The order of the district court is affirmed in part, vacated in part, and in part remanded for further proceedings not inconsistent herewith.
ON PETITION FOR REHEARING AND PETITION FOR REHEARING EN BANC
PER CURIAM:
The Petition for Rehearing is denied and no member of this panel nor Judge in regular active service on the Court having requested that the Court be polled on rehearing en banc, (Rule 35 Federal Rules of Appellate Procedure; Local Fifth Circuit Rule 12) the Petition for Rehearing En Banc is denied.
It is further ordered that our prior order taxing costs in the case be vacated and that costs be taxed one-fourth (*4) against the Plaintiffs-Appellants-Cross Appellees, Linda Stout, et al., and three-fourth (%) against the Defendants-Appellees, Jefferson County Board of Education, et al., and Defendant-Intervenor-Appellee-Cross-Appellant, Board of Education of the City of Pleasant Grove.

. Wright v. Council of City of Emporia, 442 F.2d 570 (4th Cir., 1971), cert. granted 404 U.S. 820, 92 S.Ct. 56, 30 L.Ed.2d 48; and United States v. Scotland Neck City Board of Education, 442 F.2d 575 (4th Cir., 1971), cert. granted 404 U.S. 821, 92 S.Ct. 47, 30 L.Ed.2d 49.

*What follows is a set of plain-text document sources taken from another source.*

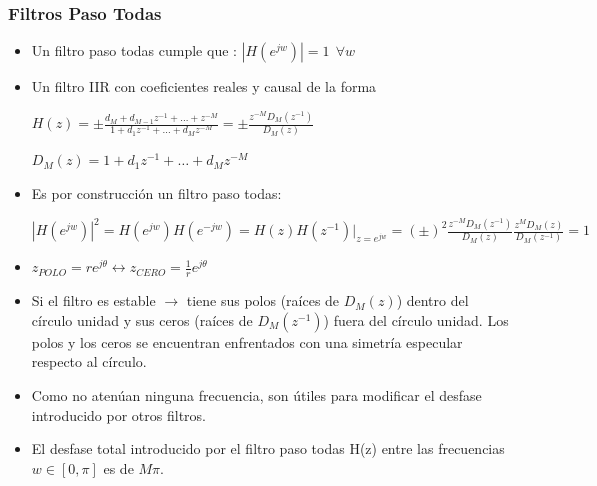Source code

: \documentclass[handout]{beamer}
\numberwithin{section}{part}
\begin{document}
  
\begin{frame}
  \frametitle{Filtros Paso Todas}    
    \vspace{-0.2cm}    
    \begin{itemize}
      \footnotesize
      \item Un filtro paso todas cumple que : $|H(e^{jw})|=1 \:\: \forall w$    
      \item Un filtro IIR con coeficientes reales y causal de la forma
      
      $H(z)=\pm \frac{d_M + d_{M-1}z^{-1}+\dots+ z^{-M}}{1+d_1z^{-1}+\dots+ d_M z^{-M}}=\pm \frac{z^{-M}D_M(z^{-1})}{D_M(z)}$
      
      \hspace{4cm}$D_M(z)=1+d_1 z^{-1}+\dots + d_M z^{-M}$    
      \item Es por construcción un filtro paso todas:
      
      $|H(e^{jw})|^2\!=\!H(e^{jw})H(e^{-jw})\!=\!H(z)H(z^{-1})|_{z=e^{jw}}\!=\!(\pm)^2 \frac{z^{-M}D_M(z^{-1})}{D_M(z)} \frac{z^{M}D_M(z)}{D_M(z^{-1})}=1$    
      \item $z_{POLO}=re^{j\theta}  \leftrightarrow z_{CERO}=\frac{1}{r}e^{j\theta}$
      
      \item Si el filtro es estable $\rightarrow$ tiene sus polos (raíces de $D_M(z)$) dentro del círculo unidad y sus ceros (raíces de $D_M(z^{-1})$) fuera del círculo unidad. Los polos y los ceros se encuentran enfrentados con una simetría especular respecto al círculo.
      
      \item Como no atenúan ninguna frecuencia, son útiles para modificar el desfase introducido por otros filtros. 
      
      \item El desfase total introducido por el filtro paso todas H(z) entre las frecuencias $w\in[0 ,\pi]$ es de $M\pi$. 
    \end{itemize}
\end{frame}
  
\end{document}
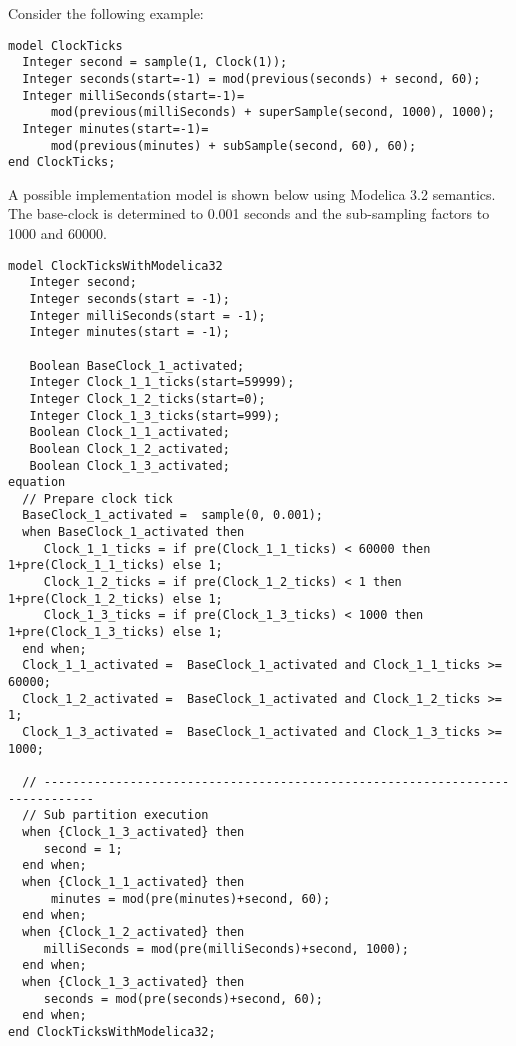 \begin{nonnormative}
Consider the following example:
\begin{lstlisting}[language=modelica]
model ClockTicks
  Integer second = sample(1, Clock(1));
  Integer seconds(start=-1) = mod(previous(seconds) + second, 60);
  Integer milliSeconds(start=-1)=
      mod(previous(milliSeconds) + superSample(second, 1000), 1000);
  Integer minutes(start=-1)=
      mod(previous(minutes) + subSample(second, 60), 60);
end ClockTicks;
\end{lstlisting}

A possible implementation model is shown below using Modelica 3.2 semantics.  The base-clock is determined to 0.001 seconds and the sub-sampling factors to 1000 and 60000.

\begin{lstlisting}[language=modelica]
model ClockTicksWithModelica32
   Integer second;
   Integer seconds(start = -1);
   Integer milliSeconds(start = -1);
   Integer minutes(start = -1);

   Boolean BaseClock_1_activated;
   Integer Clock_1_1_ticks(start=59999);
   Integer Clock_1_2_ticks(start=0);
   Integer Clock_1_3_ticks(start=999);
   Boolean Clock_1_1_activated;
   Boolean Clock_1_2_activated;
   Boolean Clock_1_3_activated;
equation
  // Prepare clock tick
  BaseClock_1_activated =  sample(0, 0.001);
  when BaseClock_1_activated then
     Clock_1_1_ticks = if pre(Clock_1_1_ticks) < 60000 then 1+pre(Clock_1_1_ticks) else 1;
     Clock_1_2_ticks = if pre(Clock_1_2_ticks) < 1 then 1+pre(Clock_1_2_ticks) else 1;
     Clock_1_3_ticks = if pre(Clock_1_3_ticks) < 1000 then 1+pre(Clock_1_3_ticks) else 1;
  end when;
  Clock_1_1_activated =  BaseClock_1_activated and Clock_1_1_ticks >= 60000;
  Clock_1_2_activated =  BaseClock_1_activated and Clock_1_2_ticks >= 1;
  Clock_1_3_activated =  BaseClock_1_activated and Clock_1_3_ticks >= 1000;

  // -----------------------------------------------------------------------------
  // Sub partition execution
  when {Clock_1_3_activated} then
     second = 1;
  end when;
  when {Clock_1_1_activated} then
      minutes = mod(pre(minutes)+second, 60);
  end when;
  when {Clock_1_2_activated} then
     milliSeconds = mod(pre(milliSeconds)+second, 1000);
  end when;
  when {Clock_1_3_activated} then
     seconds = mod(pre(seconds)+second, 60);
  end when;
end ClockTicksWithModelica32;
\end{lstlisting}
\end{nonnormative}
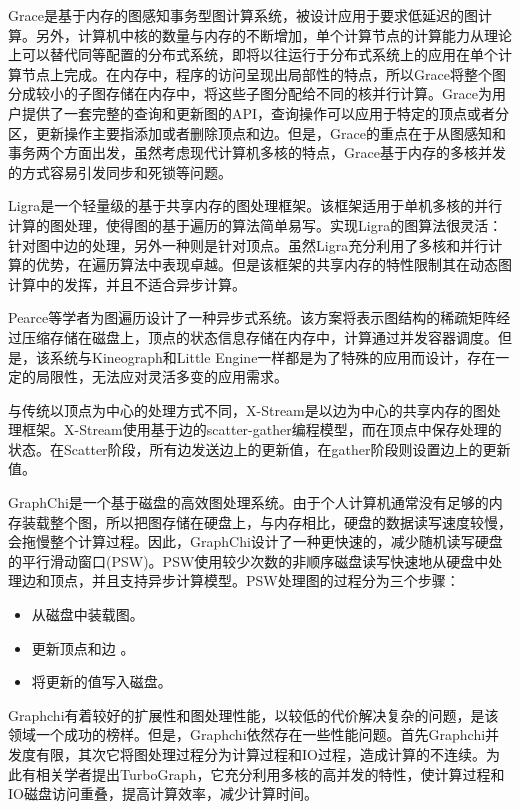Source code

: Grace\cite{prabhakaran2012managing}是基于内存的图感知事务型图计算系统，被设计应用于要求低延迟的图计算。另外，计算机中核的数量与内存的不断增加，单个计算节点的计算能力从理论上可以替代同等配置的分布式系统，即将以往运行于分布式系统上的应用在单个计算节点上完成。在内存中，程序的访问呈现出局部性的特点，所以Grace将整个图分成较小的子图存储在内存中，将这些子图分配给不同的核并行计算。Grace为用户提供了一套完整的查询和更新图的API，查询操作可以应用于特定的顶点或者分区，更新操作主要指添加或者删除顶点和边。但是，Grace的重点在于从图感知和事务两个方面出发，虽然考虑现代计算机多核的特点，Grace基于内存的多核并发的方式容易引发同步和死锁等问题。

Ligra\cite{shun2013ligra}是一个轻量级的基于共享内存的图处理框架。该框架适用于单机多核的并行计算的图处理，使得图的基于遍历的算法简单易写。实现Ligra的图算法很灵活：针对图中边的处理，另外一种则是针对顶点。虽然Ligra充分利用了多核和并行计算的优势，在遍历算法中表现卓越。但是该框架的共享内存的特性限制其在动态图计算中的发挥，并且不适合异步计算。

Pearce\cite{pearce2010multithreaded}等学者为图遍历设计了一种异步式系统。该方案将表示图结构的稀疏矩阵经过压缩存储在磁盘上，顶点的状态信息存储在内存中，计算通过并发容器调度。但是，该系统与Kineograph和Little Engine一样都是为了特殊的应用而设计，存在一定的局限性，无法应对灵活多变的应用需求。

与传统以顶点为中心的处理方式不同，X-Stream\cite{roy2013x}是以边为中心的共享内存的图处理框架。X-Stream\cite{roy2013x}使用基于边的scatter-gather编程模型，而在顶点中保存处理的状态。在Scatter阶段，所有边发送边上的更新值，在gather阶段则设置边上的更新值。

GraphChi\cite{kyrola2012graphchi}是一个基于磁盘的高效图处理系统。由于个人计算机通常没有足够的内存装载整个图，所以把图存储在硬盘上，与内存相比，硬盘的数据读写速度较慢，会拖慢整个计算过程。因此，GraphChi设计了一种更快速的，减少随机读写硬盘的平行滑动窗口(PSW)。PSW使用较少次数的非顺序磁盘读写快速地从硬盘中处理边和顶点，并且支持异步计算模型。PSW处理图的过程分为三个步骤：
\begin{itemize}
\item 从磁盘中装载图。
\item 更新顶点和边 。
\item 将更新的值写入磁盘。
\end{itemize}
Graphchi有着较好的扩展性和图处理性能，以较低的代价解决复杂的问题，是该领域一个成功的榜样。但是，Graphchi依然存在一些性能问题。首先Graphchi并发度有限，其次它将图处理过程分为计算过程和IO过程，造成计算的不连续。为此有相关学者提出TurboGraph，它充分利用多核的高并发的特性，使计算过程和IO磁盘访问重叠，提高计算效率，减少计算时间。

. The district court on this issue concluded :
“THE COURT: I think for this first phase of this case. I can go ahead and announce my conclusions, because they will be governing what would come up next.
“I do think that all the school systems are governed by the same standard, that is, Vestavia and Homewood be governed by the same standards as Midfield and Pleasant Grove. But the standard is not to deny the possibility of a creation of separate systems that is allowed under state law unless that state law interferes with the disestablishment of a dual school system. There is nothing inherently wrong with it. The test, as I see it and under the Fifth Circuit has directed me, is to look at the particular school district involved and see whether the recognition of that district with whatever modification would be made thwart the implementation of a unitary school system in the county as a whole. Then if it does, then to that extent the Court would disregard the creation or existence of that system. I think it is, however, pretty clear that the demography, the location of people and their colors is different in the area generally. In the southern part of the county, from that end of midwest, I guess you would call it, that is areas where Pleasant Grove and Midfield are located, so that it very well may be that more recognition in that sense of the viability of Homewood and Vestavia can be given than may be given to Midfield and Pleasant Grove, simply because of the reality of the situation of where the people live. I think the approach basically is to look on tlie entire county system, including these four separate areas, as a single unit, and to see what can be done in terms of assuring the unitary system. And if and to the extent these separate systems interfere with that process, then they are going to have to give way to that efeet, to that extent.”